(Stored items from a collection)
= Beginning of Section =

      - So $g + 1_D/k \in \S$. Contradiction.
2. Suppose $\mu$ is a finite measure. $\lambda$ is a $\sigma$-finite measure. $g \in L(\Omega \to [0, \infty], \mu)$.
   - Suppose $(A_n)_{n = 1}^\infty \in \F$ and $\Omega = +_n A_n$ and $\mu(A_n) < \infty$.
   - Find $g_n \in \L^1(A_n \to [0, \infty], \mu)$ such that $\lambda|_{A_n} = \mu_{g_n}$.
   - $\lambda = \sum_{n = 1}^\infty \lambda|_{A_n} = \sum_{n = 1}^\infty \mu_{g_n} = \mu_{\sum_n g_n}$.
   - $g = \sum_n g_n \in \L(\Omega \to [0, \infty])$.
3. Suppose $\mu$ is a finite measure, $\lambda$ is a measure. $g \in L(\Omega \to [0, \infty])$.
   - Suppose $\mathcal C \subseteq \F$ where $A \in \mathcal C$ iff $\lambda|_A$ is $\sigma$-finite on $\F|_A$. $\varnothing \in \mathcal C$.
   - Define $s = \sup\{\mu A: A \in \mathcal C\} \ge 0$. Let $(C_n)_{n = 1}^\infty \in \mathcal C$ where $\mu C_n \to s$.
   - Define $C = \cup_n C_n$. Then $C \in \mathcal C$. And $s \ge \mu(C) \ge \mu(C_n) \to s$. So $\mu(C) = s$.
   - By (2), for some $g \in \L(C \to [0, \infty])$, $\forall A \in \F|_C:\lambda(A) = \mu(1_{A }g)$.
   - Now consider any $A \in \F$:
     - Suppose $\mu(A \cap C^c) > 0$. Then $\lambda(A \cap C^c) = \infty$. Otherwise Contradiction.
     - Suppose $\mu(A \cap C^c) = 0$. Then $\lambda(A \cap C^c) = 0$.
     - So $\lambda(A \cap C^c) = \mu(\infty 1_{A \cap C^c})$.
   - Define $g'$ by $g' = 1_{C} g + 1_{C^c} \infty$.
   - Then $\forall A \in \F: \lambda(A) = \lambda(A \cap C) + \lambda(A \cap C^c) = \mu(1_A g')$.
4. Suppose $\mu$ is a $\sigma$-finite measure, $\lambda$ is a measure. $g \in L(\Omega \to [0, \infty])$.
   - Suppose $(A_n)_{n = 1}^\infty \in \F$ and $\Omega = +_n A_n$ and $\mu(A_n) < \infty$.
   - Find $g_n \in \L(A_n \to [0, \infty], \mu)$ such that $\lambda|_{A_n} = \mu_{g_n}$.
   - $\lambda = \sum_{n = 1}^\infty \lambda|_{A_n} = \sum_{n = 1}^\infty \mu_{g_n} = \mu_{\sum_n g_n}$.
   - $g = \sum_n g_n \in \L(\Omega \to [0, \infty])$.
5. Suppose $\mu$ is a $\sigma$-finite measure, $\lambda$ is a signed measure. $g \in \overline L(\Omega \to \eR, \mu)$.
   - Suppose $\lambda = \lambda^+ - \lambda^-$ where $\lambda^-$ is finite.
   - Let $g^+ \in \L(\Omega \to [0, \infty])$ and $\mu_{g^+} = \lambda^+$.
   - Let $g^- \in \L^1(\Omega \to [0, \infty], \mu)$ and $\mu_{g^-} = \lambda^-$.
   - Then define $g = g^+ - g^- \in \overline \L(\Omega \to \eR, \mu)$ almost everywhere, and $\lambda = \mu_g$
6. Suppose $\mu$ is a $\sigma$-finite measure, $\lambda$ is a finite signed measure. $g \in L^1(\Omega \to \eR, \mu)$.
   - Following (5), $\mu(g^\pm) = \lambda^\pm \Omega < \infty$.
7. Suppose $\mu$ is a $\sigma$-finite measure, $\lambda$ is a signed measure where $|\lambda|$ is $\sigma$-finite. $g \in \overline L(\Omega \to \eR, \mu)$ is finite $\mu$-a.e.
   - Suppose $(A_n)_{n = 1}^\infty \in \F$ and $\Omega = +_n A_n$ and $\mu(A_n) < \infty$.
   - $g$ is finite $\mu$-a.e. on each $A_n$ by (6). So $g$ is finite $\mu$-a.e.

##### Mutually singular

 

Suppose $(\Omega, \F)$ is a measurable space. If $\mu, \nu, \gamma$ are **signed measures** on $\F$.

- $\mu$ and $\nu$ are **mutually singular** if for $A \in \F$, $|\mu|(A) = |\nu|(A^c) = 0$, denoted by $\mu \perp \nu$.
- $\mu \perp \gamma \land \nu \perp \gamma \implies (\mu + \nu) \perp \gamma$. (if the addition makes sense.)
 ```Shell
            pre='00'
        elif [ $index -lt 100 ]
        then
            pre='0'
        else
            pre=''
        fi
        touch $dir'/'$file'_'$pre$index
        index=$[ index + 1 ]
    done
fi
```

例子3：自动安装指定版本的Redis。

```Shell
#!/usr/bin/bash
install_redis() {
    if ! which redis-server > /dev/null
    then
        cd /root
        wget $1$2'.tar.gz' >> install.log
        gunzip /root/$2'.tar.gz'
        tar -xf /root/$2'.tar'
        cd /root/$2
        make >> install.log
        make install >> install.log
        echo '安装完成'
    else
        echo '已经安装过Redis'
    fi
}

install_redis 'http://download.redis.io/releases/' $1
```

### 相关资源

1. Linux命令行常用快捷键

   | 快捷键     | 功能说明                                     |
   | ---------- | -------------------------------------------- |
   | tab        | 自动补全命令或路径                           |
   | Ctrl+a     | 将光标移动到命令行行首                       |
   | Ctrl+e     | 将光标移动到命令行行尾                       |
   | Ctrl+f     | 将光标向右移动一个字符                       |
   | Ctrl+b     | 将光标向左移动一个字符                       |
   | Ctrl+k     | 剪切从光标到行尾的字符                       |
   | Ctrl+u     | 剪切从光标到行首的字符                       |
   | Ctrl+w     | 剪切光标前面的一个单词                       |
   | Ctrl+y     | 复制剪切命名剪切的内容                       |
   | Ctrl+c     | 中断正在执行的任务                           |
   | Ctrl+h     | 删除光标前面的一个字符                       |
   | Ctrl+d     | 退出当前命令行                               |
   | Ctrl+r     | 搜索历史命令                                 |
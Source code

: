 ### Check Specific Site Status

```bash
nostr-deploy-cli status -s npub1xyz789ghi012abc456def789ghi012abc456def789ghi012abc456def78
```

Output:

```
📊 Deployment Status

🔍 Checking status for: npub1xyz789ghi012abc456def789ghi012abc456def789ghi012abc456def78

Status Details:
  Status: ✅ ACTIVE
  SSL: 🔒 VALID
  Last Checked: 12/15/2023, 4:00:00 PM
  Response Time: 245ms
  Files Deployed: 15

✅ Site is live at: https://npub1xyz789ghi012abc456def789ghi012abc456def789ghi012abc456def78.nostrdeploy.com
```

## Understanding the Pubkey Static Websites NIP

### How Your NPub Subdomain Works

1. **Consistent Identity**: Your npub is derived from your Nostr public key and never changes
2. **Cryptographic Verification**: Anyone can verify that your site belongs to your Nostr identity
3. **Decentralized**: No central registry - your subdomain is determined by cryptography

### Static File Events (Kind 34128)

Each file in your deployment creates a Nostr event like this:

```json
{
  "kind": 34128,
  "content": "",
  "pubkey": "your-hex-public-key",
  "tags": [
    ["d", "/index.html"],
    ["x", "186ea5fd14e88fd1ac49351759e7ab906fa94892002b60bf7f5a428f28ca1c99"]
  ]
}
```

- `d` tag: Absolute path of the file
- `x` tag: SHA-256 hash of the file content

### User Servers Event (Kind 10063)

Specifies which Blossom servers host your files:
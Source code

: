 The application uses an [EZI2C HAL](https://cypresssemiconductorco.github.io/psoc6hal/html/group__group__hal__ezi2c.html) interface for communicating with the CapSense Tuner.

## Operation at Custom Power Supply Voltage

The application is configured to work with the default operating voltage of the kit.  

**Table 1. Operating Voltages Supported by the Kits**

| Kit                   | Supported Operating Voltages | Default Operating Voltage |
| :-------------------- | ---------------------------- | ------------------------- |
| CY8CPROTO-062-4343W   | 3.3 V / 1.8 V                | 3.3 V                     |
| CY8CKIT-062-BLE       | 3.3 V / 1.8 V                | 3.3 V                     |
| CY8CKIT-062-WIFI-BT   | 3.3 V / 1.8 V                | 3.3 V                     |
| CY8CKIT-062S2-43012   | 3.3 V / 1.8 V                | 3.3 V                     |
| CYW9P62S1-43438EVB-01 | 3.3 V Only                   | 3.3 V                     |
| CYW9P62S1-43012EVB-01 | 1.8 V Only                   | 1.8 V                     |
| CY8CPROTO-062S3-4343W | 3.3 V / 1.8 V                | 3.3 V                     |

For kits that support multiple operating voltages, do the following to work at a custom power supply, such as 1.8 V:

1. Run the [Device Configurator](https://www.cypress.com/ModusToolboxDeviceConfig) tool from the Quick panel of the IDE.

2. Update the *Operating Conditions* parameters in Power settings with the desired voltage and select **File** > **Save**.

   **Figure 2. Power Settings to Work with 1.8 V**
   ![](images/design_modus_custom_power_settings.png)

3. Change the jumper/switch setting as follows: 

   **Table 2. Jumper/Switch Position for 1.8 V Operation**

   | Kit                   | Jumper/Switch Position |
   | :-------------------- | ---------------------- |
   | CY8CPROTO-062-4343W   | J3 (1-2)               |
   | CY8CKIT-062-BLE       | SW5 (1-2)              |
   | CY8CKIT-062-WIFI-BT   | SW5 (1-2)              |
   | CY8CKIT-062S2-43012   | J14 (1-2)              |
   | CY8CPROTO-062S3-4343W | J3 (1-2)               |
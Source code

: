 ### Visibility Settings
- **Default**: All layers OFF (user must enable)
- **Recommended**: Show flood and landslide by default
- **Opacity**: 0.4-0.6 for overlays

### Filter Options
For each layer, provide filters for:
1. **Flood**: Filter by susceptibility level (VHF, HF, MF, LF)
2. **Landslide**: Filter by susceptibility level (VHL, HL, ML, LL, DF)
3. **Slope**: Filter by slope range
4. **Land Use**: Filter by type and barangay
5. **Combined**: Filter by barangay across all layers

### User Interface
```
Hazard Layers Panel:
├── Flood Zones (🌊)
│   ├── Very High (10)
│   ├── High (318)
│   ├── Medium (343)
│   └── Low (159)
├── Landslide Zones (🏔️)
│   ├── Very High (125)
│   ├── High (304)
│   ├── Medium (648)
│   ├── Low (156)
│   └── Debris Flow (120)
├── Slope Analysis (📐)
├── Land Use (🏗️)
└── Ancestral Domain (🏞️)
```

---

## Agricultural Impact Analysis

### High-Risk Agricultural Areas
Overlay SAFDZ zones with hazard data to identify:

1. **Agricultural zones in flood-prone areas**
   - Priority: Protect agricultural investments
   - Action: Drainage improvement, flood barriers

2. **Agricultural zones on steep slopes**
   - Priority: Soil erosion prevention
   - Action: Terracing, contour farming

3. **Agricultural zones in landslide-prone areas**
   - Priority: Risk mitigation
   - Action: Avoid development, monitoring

= End of Section =

Copy out the lines above word for word, stopping after the line containing "- Suppose $\mu(A \cap C^c) = 0$.".

      - So $g + 1_D/k \in \S$. Contradiction.
2. Suppose $\mu$ is a finite measure. $\lambda$ is a $\sigma$-finite measure. $g \in L(\Omega \to [0, \infty], \mu)$.
   - Suppose $(A_n)_{n = 1}^\infty \in \F$ and $\Omega = +_n A_n$ and $\mu(A_n) < \infty$.
   - Find $g_n \in \L^1(A_n \to [0, \infty], \mu)$ such that $\lambda|_{A_n} = \mu_{g_n}$.
   - $\lambda = \sum_{n = 1}^\infty \lambda|_{A_n} = \sum_{n = 1}^\infty \mu_{g_n} = \mu_{\sum_n g_n}$.
   - $g = \sum_n g_n \in \L(\Omega \to [0, \infty])$.
3. Suppose $\mu$ is a finite measure, $\lambda$ is a measure. $g \in L(\Omega \to [0, \infty])$.
   - Suppose $\mathcal C \subseteq \F$ where $A \in \mathcal C$ iff $\lambda|_A$ is $\sigma$-finite on $\F|_A$. $\varnothing \in \mathcal C$.
   - Define $s = \sup\{\mu A: A \in \mathcal C\} \ge 0$. Let $(C_n)_{n = 1}^\infty \in \mathcal C$ where $\mu C_n \to s$.
   - Define $C = \cup_n C_n$. Then $C \in \mathcal C$. And $s \ge \mu(C) \ge \mu(C_n) \to s$. So $\mu(C) = s$.
   - By (2), for some $g \in \L(C \to [0, \infty])$, $\forall A \in \F|_C:\lambda(A) = \mu(1_{A }g)$.
   - Now consider any $A \in \F$:
     - Suppose $\mu(A \cap C^c) > 0$. Then $\lambda(A \cap C^c) = \infty$. Otherwise Contradiction.
     - Suppose $\mu(A \cap C^c) = 0$. Then $\lambda(A \cap C^c) = 0$.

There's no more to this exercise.